Wanted to post a thought on this setup.

water is a voltage dependent resistor. The higher the voltage, driving the system, the lower the resistance. So the power input is about a squared function.

As an example

At 2.4 volts it draws 10.6 amps, Power is 25.44 watts. Resistance is (2.4/10.6) 0.2264 ohms.

At 4 volts it draws 37 amps, Power is 148 watts. Resistance is (4 / 37) 0.1081 ohms.

I know what you are thinking, been looking over this all day also. There are 2 things to look at here.

1 the water resistance went down - so the cell can pass more current and be more efficient.
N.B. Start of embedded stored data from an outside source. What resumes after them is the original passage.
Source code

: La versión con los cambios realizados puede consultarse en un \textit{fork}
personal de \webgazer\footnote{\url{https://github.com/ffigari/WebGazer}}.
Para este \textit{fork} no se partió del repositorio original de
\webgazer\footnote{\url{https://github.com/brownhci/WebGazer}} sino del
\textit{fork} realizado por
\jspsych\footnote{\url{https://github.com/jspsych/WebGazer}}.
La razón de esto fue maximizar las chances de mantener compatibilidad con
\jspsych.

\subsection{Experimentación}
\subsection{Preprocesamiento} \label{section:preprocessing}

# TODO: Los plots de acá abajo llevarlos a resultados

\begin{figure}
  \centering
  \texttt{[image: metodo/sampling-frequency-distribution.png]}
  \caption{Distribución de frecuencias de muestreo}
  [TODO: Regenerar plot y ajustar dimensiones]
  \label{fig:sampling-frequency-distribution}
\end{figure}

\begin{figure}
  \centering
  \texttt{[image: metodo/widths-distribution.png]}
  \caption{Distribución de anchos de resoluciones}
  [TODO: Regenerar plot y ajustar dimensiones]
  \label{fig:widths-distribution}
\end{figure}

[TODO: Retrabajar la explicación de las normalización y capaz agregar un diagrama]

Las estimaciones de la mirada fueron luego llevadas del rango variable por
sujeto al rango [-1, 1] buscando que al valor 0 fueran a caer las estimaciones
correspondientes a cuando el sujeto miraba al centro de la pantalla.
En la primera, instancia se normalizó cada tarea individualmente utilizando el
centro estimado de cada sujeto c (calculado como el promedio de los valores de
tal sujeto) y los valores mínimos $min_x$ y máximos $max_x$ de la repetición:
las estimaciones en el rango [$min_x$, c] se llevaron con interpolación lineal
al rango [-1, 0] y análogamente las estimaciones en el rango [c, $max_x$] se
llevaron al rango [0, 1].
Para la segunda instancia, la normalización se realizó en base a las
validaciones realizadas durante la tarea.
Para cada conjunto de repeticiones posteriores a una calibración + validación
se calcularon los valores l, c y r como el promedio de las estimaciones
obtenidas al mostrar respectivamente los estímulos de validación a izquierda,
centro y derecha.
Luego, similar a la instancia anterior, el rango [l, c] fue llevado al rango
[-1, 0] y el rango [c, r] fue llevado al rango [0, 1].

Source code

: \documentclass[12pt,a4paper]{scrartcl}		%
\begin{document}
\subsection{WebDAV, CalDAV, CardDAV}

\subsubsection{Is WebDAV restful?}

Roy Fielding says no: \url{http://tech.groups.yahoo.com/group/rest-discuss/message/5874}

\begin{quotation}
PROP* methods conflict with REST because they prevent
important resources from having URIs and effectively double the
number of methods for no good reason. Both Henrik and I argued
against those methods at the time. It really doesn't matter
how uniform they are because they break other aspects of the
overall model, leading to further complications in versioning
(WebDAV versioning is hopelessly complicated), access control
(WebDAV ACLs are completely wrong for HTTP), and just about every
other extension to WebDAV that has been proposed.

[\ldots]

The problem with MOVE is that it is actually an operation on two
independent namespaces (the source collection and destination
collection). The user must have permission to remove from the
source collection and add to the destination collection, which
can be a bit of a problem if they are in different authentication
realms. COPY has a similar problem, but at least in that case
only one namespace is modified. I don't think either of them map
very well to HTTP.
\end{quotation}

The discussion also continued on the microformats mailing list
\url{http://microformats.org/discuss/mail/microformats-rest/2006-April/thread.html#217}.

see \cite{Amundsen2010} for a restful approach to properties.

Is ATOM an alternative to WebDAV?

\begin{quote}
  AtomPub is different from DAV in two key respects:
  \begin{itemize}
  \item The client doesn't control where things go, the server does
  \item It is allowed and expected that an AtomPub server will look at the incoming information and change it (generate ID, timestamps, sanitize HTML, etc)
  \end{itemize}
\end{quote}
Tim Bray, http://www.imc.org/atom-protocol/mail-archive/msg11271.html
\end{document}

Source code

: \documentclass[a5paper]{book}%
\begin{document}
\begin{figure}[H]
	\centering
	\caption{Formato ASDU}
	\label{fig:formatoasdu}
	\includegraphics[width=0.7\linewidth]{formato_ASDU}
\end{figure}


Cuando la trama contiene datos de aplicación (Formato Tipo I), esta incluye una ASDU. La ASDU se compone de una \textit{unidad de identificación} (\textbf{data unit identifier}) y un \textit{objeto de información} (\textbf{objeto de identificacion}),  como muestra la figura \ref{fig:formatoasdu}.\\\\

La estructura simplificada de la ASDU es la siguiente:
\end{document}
2, connecting 4 tubes together in parallel will achieve the same thing, 2.4 volts @ 42.4 amps. This is still more efficient at 101.76 watts.

Now what IF...

You can achieve a high voltage pulse and deliver several amps low voltage? This would be kind of like a flash circuit where the hv pulse allows the electrons to flow. This is also similar to the plasma discharge spark plugs.

The big difference is how fast the water consumes the high voltage pulse.

The high voltage pulse could be 12 volts @ 1 amp, 12 watts, while the high current is 2 volt @ 20 amps, 40 watts.

Expected water resistance at 12 volts 0.055 ohms (need to verify this with more testing and data)

At this expected resistance the cell is able to handle (2 volts / 0.055 ohms) 36 amps.

So with 2 secondary windings on the transformer and a diode tied in from the high voltage to the low positive voltage we may be able to achieve greater than 100% efficiency. (based on current known methods).

The grounds on both windings would be tied together on one end and sent to the ground of the cell. The positive would be taken to the positive of the cell.

Current is going to take the path of least resistance, which is mostly the water with KOH added.